[Work item]
Please copy each line in the records below that contains the string "tags".

Stored records:
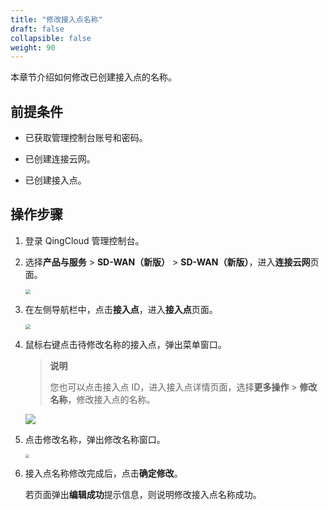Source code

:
 ```yaml
---
title: "修改接入点名称"
draft: false
collapsible: false
weight: 90
---
```


本章节介绍如何修改已创建接入点的名称。

## 前提条件

- 已获取管理控制台账号和密码。

- 已创建连接云网。

- 已创建接入点。

## 操作步骤

1. 登录 QingCloud 管理控制台。

2. 选择**产品与服务** > **SD-WAN（新版）** > **SD-WAN（新版）**，进入**连接云网**页面。

   <img src="../../../_images/qs_cloud_network.png" style="zoom:50%;" />

3. 在左侧导航栏中，点击**接入点**，进入**接入点**页面。

   <img src="../../../_images/qs_light_access.png" style="zoom:50%;" />

4. 鼠标右键点击待修改名称的接入点，弹出菜单窗口。

   > **说明**
   >
   > 您也可以点击接入点 ID，进入接入点详情页面，选择**更多操作** > **修改名称**，修改接入点的名称。

   ![](../../../_images/um_modify_point_name.png)

5. 点击修改名称，弹出修改名称窗口。

   <img src="../../../_images/um_modify_name.png" style="zoom:40%;" />

6. 接入点名称修改完成后，点击**确定修改**。

   若页面弹出**编辑成功**提示信息，则说明修改接入点名称成功。

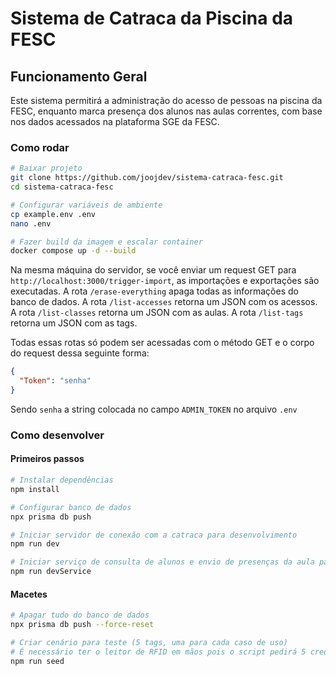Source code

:# Sistema de Catraca da Piscina da FESC

## Funcionamento Geral

Este sistema permitirá a administração do acesso de pessoas na piscina da FESC, enquanto marca presença dos alunos nas aulas correntes, com base nos dados acessados na plataforma SGE da FESC.

### Como rodar

```bash
# Baixar projeto
git clone https://github.com/joojdev/sistema-catraca-fesc.git
cd sistema-catraca-fesc

# Configurar variáveis de ambiente
cp example.env .env
nano .env

# Fazer build da imagem e escalar container
docker compose up -d --build
```

Na mesma máquina do servidor, se você enviar um request GET para `http://localhost:3000/trigger-import`, as importações e exportações são executadas.
A rota `/erase-everything` apaga todas as informações do banco de dados.
A rota `/list-accesses` retorna um JSON com os acessos.
A rota `/list-classes` retorna um JSON com as aulas.
A rota `/list-tags` retorna um JSON com as tags.

Todas essas rotas só podem ser acessadas com o método GET e o corpo do request dessa seguinte forma:
```json
{
  "Token": "senha"
}
```
Sendo `senha` a string colocada no campo `ADMIN_TOKEN` no arquivo `.env`

### Como desenvolver

#### Primeiros passos
```bash
# Instalar dependências
npm install

# Configurar banco de dados
npx prisma db push

# Iniciar servidor de conexão com a catraca para desenvolvimento
npm run dev

# Iniciar serviço de consulta de alunos e envio de presenças da aula para desenvolvimento
npm run devService
```

#### Macetes
```bash
# Apagar tudo do banco de dados
npx prisma db push --force-reset

# Criar cenário para teste (5 tags, uma para cada caso de uso)
# É necessário ter o leitor de RFID em mãos pois o script pedirá 5 credenciais.
npm run seed
```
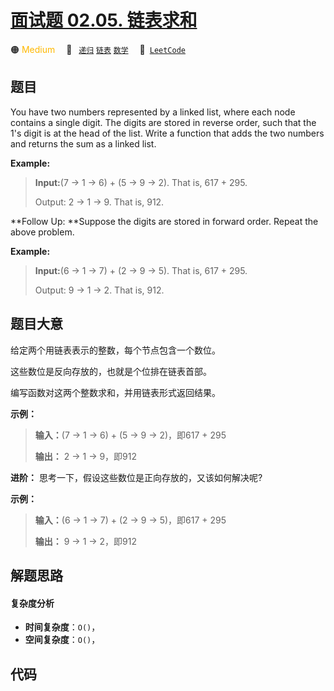 # [面试题 02.05. 链表求和](https://leetcode.cn/problems/sum-lists-lcci)

🟠 <font color=#ffb800>Medium</font>&emsp; 🔖&ensp; [`递归`](/tag/recursion.md) [`链表`](/tag/linked-list.md) [`数学`](/tag/math.md)&emsp; 🔗&ensp;[`LeetCode`](https://leetcode.cn/problems/sum-lists-lcci)

## 题目

You have two numbers represented by a linked list, where each node contains a
single digit. The digits are stored in reverse order, such that the 1's digit
is at the head of the list. Write a function that adds the two numbers and
returns the sum as a linked list.



**Example:**

> 
> 
> 
> 
> 
> **Input:**(7 -> 1 -> 6) + (5 -> 9 -> 2). That is, 617 + 295.
> 
> Output: 2 -> 1 -> 9. That is, 912.
> 
> 

**Follow Up:  **Suppose the digits are stored in forward order. Repeat the
above problem.

**Example:**

> 
> 
> 
> 
> 
> **Input:**(6 -> 1 -> 7) + (2 -> 9 -> 5). That is, 617 + 295.
> 
> Output: 9 -> 1 -> 2. That is, 912.
> 
> 


## 题目大意

给定两个用链表表示的整数，每个节点包含一个数位。

这些数位是反向存放的，也就是个位排在链表首部。

编写函数对这两个整数求和，并用链表形式返回结果。



**示例：**

> 
> 
> 
> 
> 
> **输入：**(7 -> 1 -> 6) + (5 -> 9 -> 2)，即617 + 295
> 
> **输出：** 2 -> 1 -> 9，即912
> 
> 

**进阶：** 思考一下，假设这些数位是正向存放的，又该如何解决呢?

**示例：**

> 
> 
> 
> 
> 
> **输入：**(6 -> 1 -> 7) + (2 -> 9 -> 5)，即617 + 295
> 
> **输出：** 9 -> 1 -> 2，即912
> 
> 


## 解题思路

#### 复杂度分析

- **时间复杂度**：`O()`，
- **空间复杂度**：`O()`，

## 代码

```javascript

```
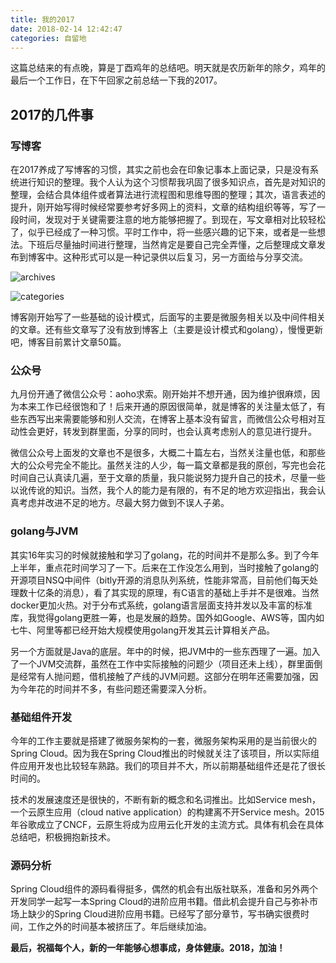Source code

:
 ```yaml
---
title: 我的2017
date: 2018-02-14 12:42:47
categories: 自留地
---
```

这篇总结来的有点晚，算是丁酉鸡年的总结吧。明天就是农历新年的除夕，鸡年的最后一个工作日，在下午回家之前总结一下我的2017。

## 2017的几件事
### 写博客
在2017养成了写博客的习惯，其实之前也会在印象记事本上面记录，只是没有系统进行知识的整理。我个人认为这个习惯帮我巩固了很多知识点，首先是对知识的整理，会结合具体组件或者算法进行流程图和思维导图的整理；其次，语言表述的提升，刚开始写得时候经常要参考好多网上的资料，文章的结构组织等等，写了一段时间，发现对于关键需要注意的地方能够把握了。到现在，写文章相对比较轻松了，似乎已经成了一种习惯。平时工作中，将一些感兴趣的记下来，或者是一些想法。下班后尽量抽时间进行整理，当然肯定是要自己完全弄懂，之后整理成文章发布到博客中。这种形式可以是一种记录供以后复习，另一方面给与分享交流。

![archives](http://ovcjgn2x0.bkt.clouddn.com/2017archives.jpg "archives")

![categories](http://ovcjgn2x0.bkt.clouddn.com/2017categories.jpg "categories")

博客刚开始写了一些基础的设计模式，后面写的主要是微服务相关以及中间件相关的文章。还有些文章写了没有放到博客上（主要是设计模式和golang），慢慢更新吧，博客目前累计文章50篇。

### 公众号
九月份开通了微信公众号：aoho求索。刚开始并不想开通，因为维护很麻烦，因为本来工作已经很饱和了！后来开通的原因很简单，就是博客的关注量太低了，有些东西写出来需要能够和别人交流，在博客上基本没有留言，而微信公众号相对互动性会更好，转发到群里面，分享的同时，也会认真考虑别人的意见进行提升。

微信公众号上面发的文章也不是很多，大概二十篇左右，当然关注量也低，和那些大的公众号完全不能比。虽然关注的人少，每一篇文章都是我的原创，写完也会花时间自己认真读几遍，至于文章的质量，我只能说努力提升自己的技术，尽量一些以讹传讹的知识。当然，我个人的能力是有限的，有不足的地方欢迎指出，我会认真考虑并改进不足的地方。尽最大努力做到不误人子弟。

### golang与JVM
其实16年实习的时候就接触和学习了golang，花的时间并不是那么多。到了今年上半年，重点花时间学习了一下。后来在工作没怎么用到，当时接触了golang的开源项目NSQ中间件（bitly开源的消息队列系统，性能非常高，目前他们每天处理数十亿条的消息），看了其实现的原理，有C语言的基础上手并不是很难。当然docker更加火热。对于分布式系统，golang语言层面支持并发以及丰富的标准库，我觉得golang更胜一筹，也是发展的趋势。国外如Google、AWS等，国内如七牛、阿里等都已经开始大规模使用golang开发其云计算相关产品。

另一个方面就是Java的底层。年中的时候，把JVM中的一些东西理了一遍。加入了一个JVM交流群，虽然在工作中实际接触的问题少（项目还未上线），群里面倒是经常有人抛问题，借机接触了产线的JVM问题。这部分在明年还需要加强，因为今年花的时间并不多，有些问题还需要深入分析。

### 基础组件开发
今年的工作主要就是搭建了微服务架构的一套，微服务架构采用的是当前很火的Spring Cloud。因为我在Spring Cloud推出的时候就关注了该项目，所以实际组件应用开发也比较轻车熟路。我们的项目并不大，所以前期基础组件还是花了很长时间的。

技术的发展速度还是很快的，不断有新的概念和名词推出。比如Service mesh，一个云原生应用（cloud native application）的构建离不开Service mesh。2015年谷歌成立了CNCF，云原生将成为应用云化开发的主流方式。具体有机会在具体总结吧，积极拥抱新技术。

### 源码分析
Spring Cloud组件的源码看得挺多，偶然的机会有出版社联系，准备和另外两个开发同学一起写一本Spring Cloud的进阶应用书籍。借此机会提升自己与弥补市场上缺少的Spring Cloud进阶应用书籍。已经写了部分章节，写书确实很费时间，工作之外的时间基本被挤压了。年后继续加油。

**最后，祝福每个人，新的一年能够心想事成，身体健康。2018，加油！**

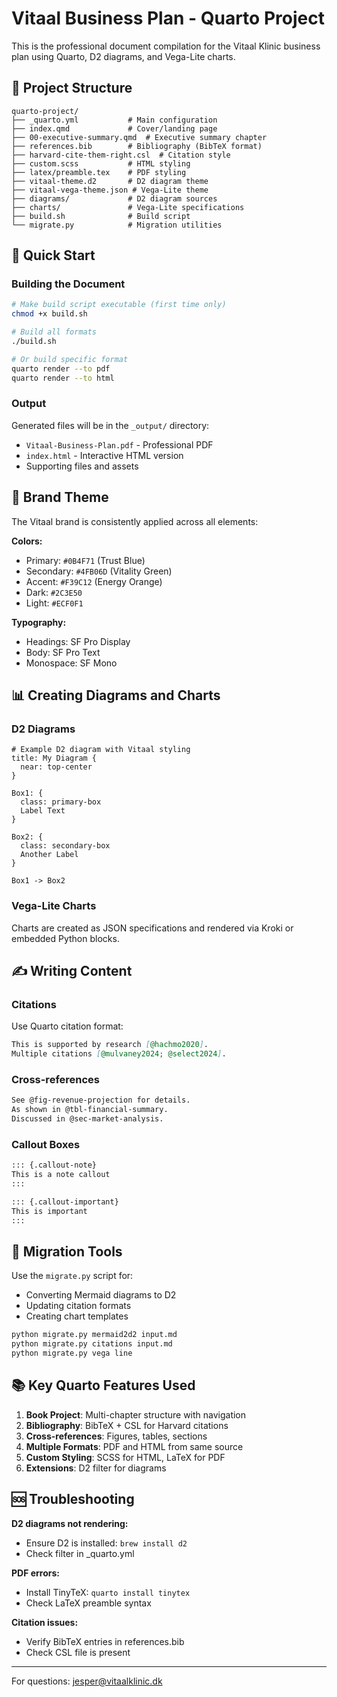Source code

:# Vitaal Business Plan - Quarto Project

This is the professional document compilation for the Vitaal Klinic business plan using Quarto, D2 diagrams, and Vega-Lite charts.

## 📁 Project Structure

```
quarto-project/
├── _quarto.yml           # Main configuration
├── index.qmd             # Cover/landing page
├── 00-executive-summary.qmd  # Executive summary chapter
├── references.bib        # Bibliography (BibTeX format)
├── harvard-cite-them-right.csl  # Citation style
├── custom.scss           # HTML styling
├── latex/preamble.tex    # PDF styling
├── vitaal-theme.d2       # D2 diagram theme
├── vitaal-vega-theme.json # Vega-Lite theme
├── diagrams/             # D2 diagram sources
├── charts/               # Vega-Lite specifications
├── build.sh              # Build script
└── migrate.py            # Migration utilities
```

## 🚀 Quick Start

### Building the Document

```bash
# Make build script executable (first time only)
chmod +x build.sh

# Build all formats
./build.sh

# Or build specific format
quarto render --to pdf
quarto render --to html
```

### Output

Generated files will be in the `_output/` directory:
- `Vitaal-Business-Plan.pdf` - Professional PDF
- `index.html` - Interactive HTML version
- Supporting files and assets

## 🎨 Brand Theme

The Vitaal brand is consistently applied across all elements:

**Colors:**
- Primary: `#0B4F71` (Trust Blue)
- Secondary: `#4FB06D` (Vitality Green)
- Accent: `#F39C12` (Energy Orange)
- Dark: `#2C3E50`
- Light: `#ECF0F1`

**Typography:**
- Headings: SF Pro Display
- Body: SF Pro Text
- Monospace: SF Mono

## 📊 Creating Diagrams and Charts

### D2 Diagrams

```d2
# Example D2 diagram with Vitaal styling
title: My Diagram {
  near: top-center
}

Box1: {
  class: primary-box
  Label Text
}

Box2: {
  class: secondary-box
  Another Label
}

Box1 -> Box2
```

### Vega-Lite Charts

Charts are created as JSON specifications and rendered via Kroki or embedded Python blocks.

## ✍️ Writing Content

### Citations

Use Quarto citation format:
```markdown
This is supported by research [@hachmo2020].
Multiple citations [@mulvaney2024; @select2024].
```

### Cross-references

```markdown
See @fig-revenue-projection for details.
As shown in @tbl-financial-summary.
Discussed in @sec-market-analysis.
```

### Callout Boxes

```markdown
::: {.callout-note}
This is a note callout
:::

::: {.callout-important}
This is important
:::
```

## 🔧 Migration Tools

Use the `migrate.py` script for:
- Converting Mermaid diagrams to D2
- Updating citation formats
- Creating chart templates

```bash
python migrate.py mermaid2d2 input.md
python migrate.py citations input.md
python migrate.py vega line
```

## 📚 Key Quarto Features Used

1. **Book Project**: Multi-chapter structure with navigation
2. **Bibliography**: BibTeX + CSL for Harvard citations
3. **Cross-references**: Figures, tables, sections
4. **Multiple Formats**: PDF and HTML from same source
5. **Custom Styling**: SCSS for HTML, LaTeX for PDF
6. **Extensions**: D2 filter for diagrams

## 🆘 Troubleshooting

**D2 diagrams not rendering:**
- Ensure D2 is installed: `brew install d2`
- Check filter in _quarto.yml

**PDF errors:**
- Install TinyTeX: `quarto install tinytex`
- Check LaTeX preamble syntax

**Citation issues:**
- Verify BibTeX entries in references.bib
- Check CSL file is present

---

For questions: jesper@vitaalklinic.dk
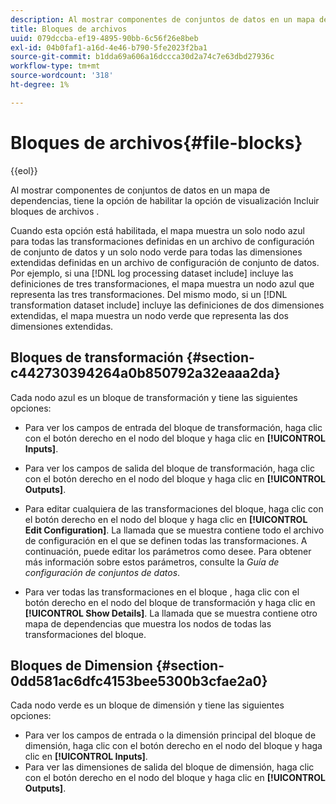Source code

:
 ```yaml
---
description: Al mostrar componentes de conjuntos de datos en un mapa de dependencias, tiene la opción de habilitar la opción de visualización Incluir bloques de archivos .
title: Bloques de archivos
uuid: 079dccba-ef19-4895-90bb-6c56f26e8beb
exl-id: 04b0faf1-a16d-4e46-b790-5fe2023f2ba1
source-git-commit: b1dda69a606a16dccca30d2a74c7e63dbd27936c
workflow-type: tm+mt
source-wordcount: '318'
ht-degree: 1%

---
```


# Bloques de archivos{#file-blocks}

{{eol}}

Al mostrar componentes de conjuntos de datos en un mapa de dependencias, tiene la opción de habilitar la opción de visualización Incluir bloques de archivos .

Cuando esta opción está habilitada, el mapa muestra un solo nodo azul para todas las transformaciones definidas en un archivo de configuración de conjunto de datos y un solo nodo verde para todas las dimensiones extendidas definidas en un archivo de configuración de conjunto de datos. Por ejemplo, si una [!DNL log processing dataset include] incluye las definiciones de tres transformaciones, el mapa muestra un nodo azul que representa las tres transformaciones. Del mismo modo, si un [!DNL transformation dataset include] incluye las definiciones de dos dimensiones extendidas, el mapa muestra un nodo verde que representa las dos dimensiones extendidas.

## Bloques de transformación {#section-c442730394264a0b850792a32eaaa2da}

Cada nodo azul es un bloque de transformación y tiene las siguientes opciones:

* Para ver los campos de entrada del bloque de transformación, haga clic con el botón derecho en el nodo del bloque y haga clic en **[!UICONTROL Inputs]**.
* Para ver los campos de salida del bloque de transformación, haga clic con el botón derecho en el nodo del bloque y haga clic en **[!UICONTROL Outputs]**.
* Para editar cualquiera de las transformaciones del bloque, haga clic con el botón derecho en el nodo del bloque y haga clic en **[!UICONTROL Edit Configuration]**. La llamada que se muestra contiene todo el archivo de configuración en el que se definen todas las transformaciones. A continuación, puede editar los parámetros como desee. Para obtener más información sobre estos parámetros, consulte la *Guía de configuración de conjuntos de datos*.

* Para ver todas las transformaciones en el bloque , haga clic con el botón derecho en el nodo del bloque de transformación y haga clic en **[!UICONTROL Show Details]**. La llamada que se muestra contiene otro mapa de dependencias que muestra los nodos de todas las transformaciones del bloque.

## Bloques de Dimension {#section-0dd581ac6dfc4153bee5300b3cfae2a0}

Cada nodo verde es un bloque de dimensión y tiene las siguientes opciones:

* Para ver los campos de entrada o la dimensión principal del bloque de dimensión, haga clic con el botón derecho en el nodo del bloque y haga clic en **[!UICONTROL Inputs]**.
* Para ver las dimensiones de salida del bloque de dimensión, haga clic con el botón derecho en el nodo del bloque y haga clic en **[!UICONTROL Outputs]**.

[Result]
A rota `/list-tags` retorna um JSON com as tags.
# Criar cenário para teste (5 tags, uma para cada caso de uso)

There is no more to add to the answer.